The Oculus devices obtained through the grant can also help nurse aide and clinical medical assistant students train for patients experiencing life-threatening conditions such as a heart attack and develop the skills they need to assess the patient’s condition and respond with appropriate care. Additionally, a 3D model of anatomy may be represented in a functioning state, such as a pumping heart that students can actually feel beating, which offers educational advantages over dissecting dead specimens. The X.R. lab will offer a far more hands-on type of training than textbooks and projection screens can, Hayes says.

“This is a huge new space that we find a lot of incoming students live in — is that world of technology — they’re video gamers; they like to see things in a different way than sit in a traditional classroom and learn,” Hayes says. “So, this just gives us as another way to reach and engage students.
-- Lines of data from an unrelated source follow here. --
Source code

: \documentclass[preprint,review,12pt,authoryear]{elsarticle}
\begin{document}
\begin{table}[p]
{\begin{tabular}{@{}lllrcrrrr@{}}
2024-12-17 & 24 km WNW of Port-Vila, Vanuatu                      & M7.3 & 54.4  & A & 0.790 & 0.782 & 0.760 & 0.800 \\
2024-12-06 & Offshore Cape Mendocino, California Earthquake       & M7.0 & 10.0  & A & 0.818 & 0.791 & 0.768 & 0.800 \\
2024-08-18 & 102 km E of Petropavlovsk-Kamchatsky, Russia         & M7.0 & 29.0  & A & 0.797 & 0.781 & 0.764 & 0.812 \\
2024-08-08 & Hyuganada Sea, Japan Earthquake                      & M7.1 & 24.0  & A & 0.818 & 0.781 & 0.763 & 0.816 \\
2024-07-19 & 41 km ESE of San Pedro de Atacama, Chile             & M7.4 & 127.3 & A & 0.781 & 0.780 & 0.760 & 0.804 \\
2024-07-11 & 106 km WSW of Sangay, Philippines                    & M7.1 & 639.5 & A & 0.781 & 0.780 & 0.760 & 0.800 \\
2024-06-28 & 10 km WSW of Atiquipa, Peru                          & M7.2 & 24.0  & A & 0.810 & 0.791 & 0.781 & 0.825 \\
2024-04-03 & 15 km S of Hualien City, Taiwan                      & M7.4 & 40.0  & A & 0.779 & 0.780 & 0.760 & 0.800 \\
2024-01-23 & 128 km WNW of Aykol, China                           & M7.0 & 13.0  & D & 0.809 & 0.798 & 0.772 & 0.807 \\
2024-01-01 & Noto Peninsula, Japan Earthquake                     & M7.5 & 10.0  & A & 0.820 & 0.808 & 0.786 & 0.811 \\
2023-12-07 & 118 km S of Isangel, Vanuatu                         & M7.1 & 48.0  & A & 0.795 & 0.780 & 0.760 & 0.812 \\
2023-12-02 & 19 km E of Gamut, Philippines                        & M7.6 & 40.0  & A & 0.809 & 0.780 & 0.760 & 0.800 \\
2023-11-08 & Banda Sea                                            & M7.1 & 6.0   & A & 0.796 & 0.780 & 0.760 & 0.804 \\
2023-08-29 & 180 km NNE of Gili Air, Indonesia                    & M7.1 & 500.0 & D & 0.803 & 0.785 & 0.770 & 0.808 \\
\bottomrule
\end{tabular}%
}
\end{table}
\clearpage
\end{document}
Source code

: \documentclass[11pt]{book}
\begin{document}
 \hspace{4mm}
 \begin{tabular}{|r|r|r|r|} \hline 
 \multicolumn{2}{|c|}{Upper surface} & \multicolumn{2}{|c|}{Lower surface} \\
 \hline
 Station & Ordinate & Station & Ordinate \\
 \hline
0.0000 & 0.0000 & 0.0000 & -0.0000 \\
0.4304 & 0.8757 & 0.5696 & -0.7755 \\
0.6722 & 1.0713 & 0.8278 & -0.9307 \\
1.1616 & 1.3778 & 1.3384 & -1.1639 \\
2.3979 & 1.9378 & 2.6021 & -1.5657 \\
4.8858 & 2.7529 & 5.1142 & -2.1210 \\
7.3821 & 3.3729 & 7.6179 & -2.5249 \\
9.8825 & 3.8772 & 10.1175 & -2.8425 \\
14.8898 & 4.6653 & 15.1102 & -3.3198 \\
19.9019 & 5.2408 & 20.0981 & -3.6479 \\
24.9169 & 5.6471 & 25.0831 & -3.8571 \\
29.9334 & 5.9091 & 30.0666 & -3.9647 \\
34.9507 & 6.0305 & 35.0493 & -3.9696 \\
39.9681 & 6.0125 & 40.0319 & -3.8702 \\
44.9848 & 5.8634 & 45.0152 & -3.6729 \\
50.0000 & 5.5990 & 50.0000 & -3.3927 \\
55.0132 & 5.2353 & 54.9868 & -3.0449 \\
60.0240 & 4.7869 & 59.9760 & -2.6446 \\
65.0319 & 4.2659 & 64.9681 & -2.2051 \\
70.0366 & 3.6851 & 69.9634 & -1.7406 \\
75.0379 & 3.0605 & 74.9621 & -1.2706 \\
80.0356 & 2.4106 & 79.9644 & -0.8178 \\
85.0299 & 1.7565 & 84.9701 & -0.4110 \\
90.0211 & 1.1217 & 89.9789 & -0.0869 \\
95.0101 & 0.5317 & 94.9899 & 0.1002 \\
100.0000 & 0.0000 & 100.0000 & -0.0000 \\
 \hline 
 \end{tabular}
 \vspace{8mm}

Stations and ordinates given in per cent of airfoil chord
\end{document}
But it’s also allowing us to engage some of our students in a safe manner, in a way that we may not be able to go out to a building and have a hazardous spill for a hazmat training. But in this virtual environment, they can see that and experience what it would look like in that environment.”

Hayes says the X.R. lab will likely be expanded into more general work training applications, especially for specialized construction jobs.

“We’ve had demonstrations of software that has someone climb up on scaffolding to do some work in a big building. That’s not something we could simulate here in a classroom. But in that augmented environment, if they’re there and they happen to topple over, no one’s getting hurt. So it’s an opportunity for us just to change the way that we think about teaching a skill and we hope that the students really are engaged by this alternative learning,” she says.

Each year, the school trains about 1,200 E.M.S. and nurse aide and clinical medical assistant students through its workforce training and continuing education program.